We fly home tomorrow.


Next, 'the Search for Spock'

No.  No.  That's not what is next. What's next is the search for an oncologist. We have a couple in mind right in our home town, where some of the world's leading experts on squamous cell carcinoma of the head and neck are to be found.

Will the treatment allow me to go back to work, and if so, when? Find out as the Tumoriffic Series commences soon!




(1) The reason they didn't make me nice and woozy for the angiogram was that they needed to do neurological examinations while it was happening. I had to be awake for those.

(2) Although females do have femoral arteries, there is nothing particularly feminine about them.  Everyone has one in each leg. The root of their name is the same as the giant leg bone next to which they run, the femur. Why they aren't spelled 'femural,' I can't tell you.

(3) An arterial line is a vascular catheter like an intravenous (IV) line, but, as the name implies, it's in the artery.  Mine was in my left wrist, just upstream from the thumb.  That's the usual place.  Definitely hurts to get one, so it's not my favorite, but I have put some other people, so it's only justice that I got one, too.

(4) As you may have guessed or known already, my carotid arteries have always been some of my favorite arteries. The 2 external carotid arteries supply important stuff like the face and the voicebox, but the 2 internal carotid arteries are even more special. They supply the brain. They're not the only suppliers. There is a big hub up there called the Circle of Willis ("What you talkin' 'bout, Willis???") where a whole bunch of other arteries plug in and can help out if one of the others is hurting.  However, the system isn't perfect, so they had to make sure.

(5) I am extremely proud of this. How many people can say they can survive with just one internal carotid artery!

(6) I just made up the term 'vegetabilize!' You read it here first!

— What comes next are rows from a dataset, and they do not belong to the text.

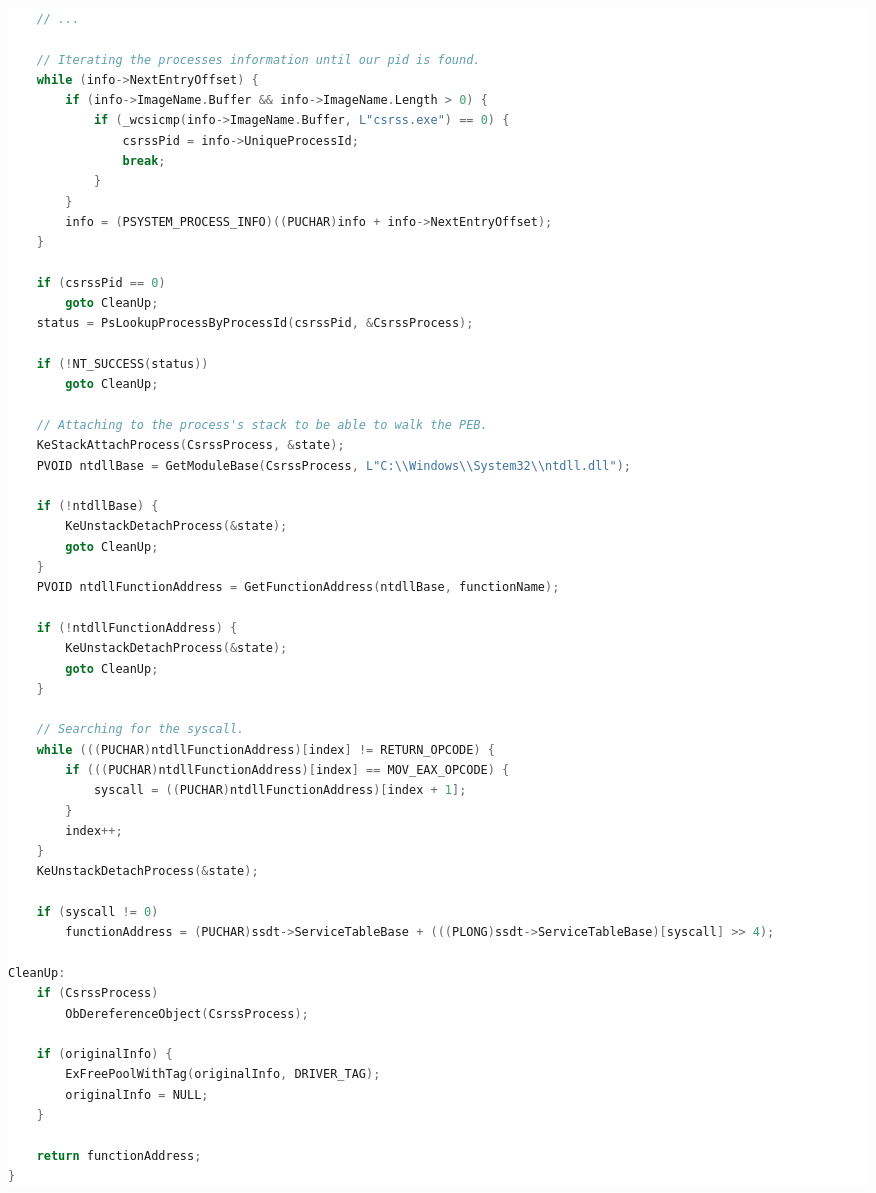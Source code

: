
 ```cpp
    // ...

    // Iterating the processes information until our pid is found.
    while (info->NextEntryOffset) {
        if (info->ImageName.Buffer && info->ImageName.Length > 0) {
            if (_wcsicmp(info->ImageName.Buffer, L"csrss.exe") == 0) {
                csrssPid = info->UniqueProcessId;
                break;
            }
        }
        info = (PSYSTEM_PROCESS_INFO)((PUCHAR)info + info->NextEntryOffset);
    }

    if (csrssPid == 0)
        goto CleanUp;
    status = PsLookupProcessByProcessId(csrssPid, &CsrssProcess);

    if (!NT_SUCCESS(status))
        goto CleanUp;

    // Attaching to the process's stack to be able to walk the PEB.
    KeStackAttachProcess(CsrssProcess, &state);
    PVOID ntdllBase = GetModuleBase(CsrssProcess, L"C:\\Windows\\System32\\ntdll.dll");

    if (!ntdllBase) {
        KeUnstackDetachProcess(&state);
        goto CleanUp;
    }
    PVOID ntdllFunctionAddress = GetFunctionAddress(ntdllBase, functionName);

    if (!ntdllFunctionAddress) {
        KeUnstackDetachProcess(&state);
        goto CleanUp;
    }

    // Searching for the syscall.
    while (((PUCHAR)ntdllFunctionAddress)[index] != RETURN_OPCODE) {
        if (((PUCHAR)ntdllFunctionAddress)[index] == MOV_EAX_OPCODE) {
            syscall = ((PUCHAR)ntdllFunctionAddress)[index + 1];
        }
        index++;
    }
    KeUnstackDetachProcess(&state);

    if (syscall != 0)
        functionAddress = (PUCHAR)ssdt->ServiceTableBase + (((PLONG)ssdt->ServiceTableBase)[syscall] >> 4);

CleanUp:
    if (CsrssProcess)
        ObDereferenceObject(CsrssProcess);

    if (originalInfo) {
        ExFreePoolWithTag(originalInfo, DRIVER_TAG);
        originalInfo = NULL;
    }

    return functionAddress;
}
```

(7) A frozen section is a quick way to examine tissue from a surgical biopsy.  The tissue is quickly sent to the pathology lab, the pathologists, rubbing their hands greedily, drop it in liquid nitrogen.  It freezes solid so they can slice it nice and thin like luncheon meat, and they can look at it through the microscope.  It doesn't tell them everything (That takes days or weeks), but it often tells them enough to make a general diagnosis, like they did with me.

(8) The surgeons also did me another big favor: they cleaned out all that radiation-killed, foul-smelling tissue that had been giving me infections and rancid breath for years. This is a huge quality of life issue. I am very grateful!




A Different Kind of Pole Dancing!



Here, I am exhibiting the essential supplies for any good trip to the hospital.  I am serious.  They will dress you only in those stupid gowns which are uncomfortable and humiliating.  Bring your own bathrobe, sweatpants, warm socks, and slippers, and your hospital stay will be much more pleasant.  The Navy surplus hat is optional.